Entries taken from a collection:
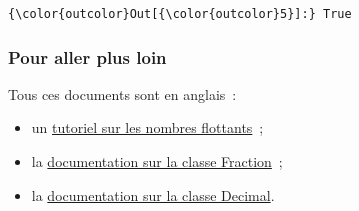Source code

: \begin{Verbatim}[commandchars=\\\{\}]
{\color{outcolor}Out[{\color{outcolor}5}]:} True
\end{Verbatim}
            
    \hypertarget{pour-aller-plus-loin}{%
\subsubsection{Pour aller plus loin}\label{pour-aller-plus-loin}}

    Tous ces documents sont en anglais~:

\begin{itemize}
\tightlist
\item
  un
  \href{https://docs.python.org/3/tutorial/floatingpoint.html}{tutoriel
  sur les nombres flottants}~;
\item
  la
  \href{https://docs.python.org/3/library/fractions.html}{documentation
  sur la classe Fraction}~;
\item
  la \href{https://docs.python.org/3/library/decimal.html}{documentation
  sur la classe Decimal}.
\end{itemize}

Task instructions >>
When a line of the data holds the string "library", pick it out and copy it.

Response area >>
  \href{https://docs.python.org/3/library/fractions.html}{documentation
  la \href{https://docs.python.org/3/library/decimal.html}{documentation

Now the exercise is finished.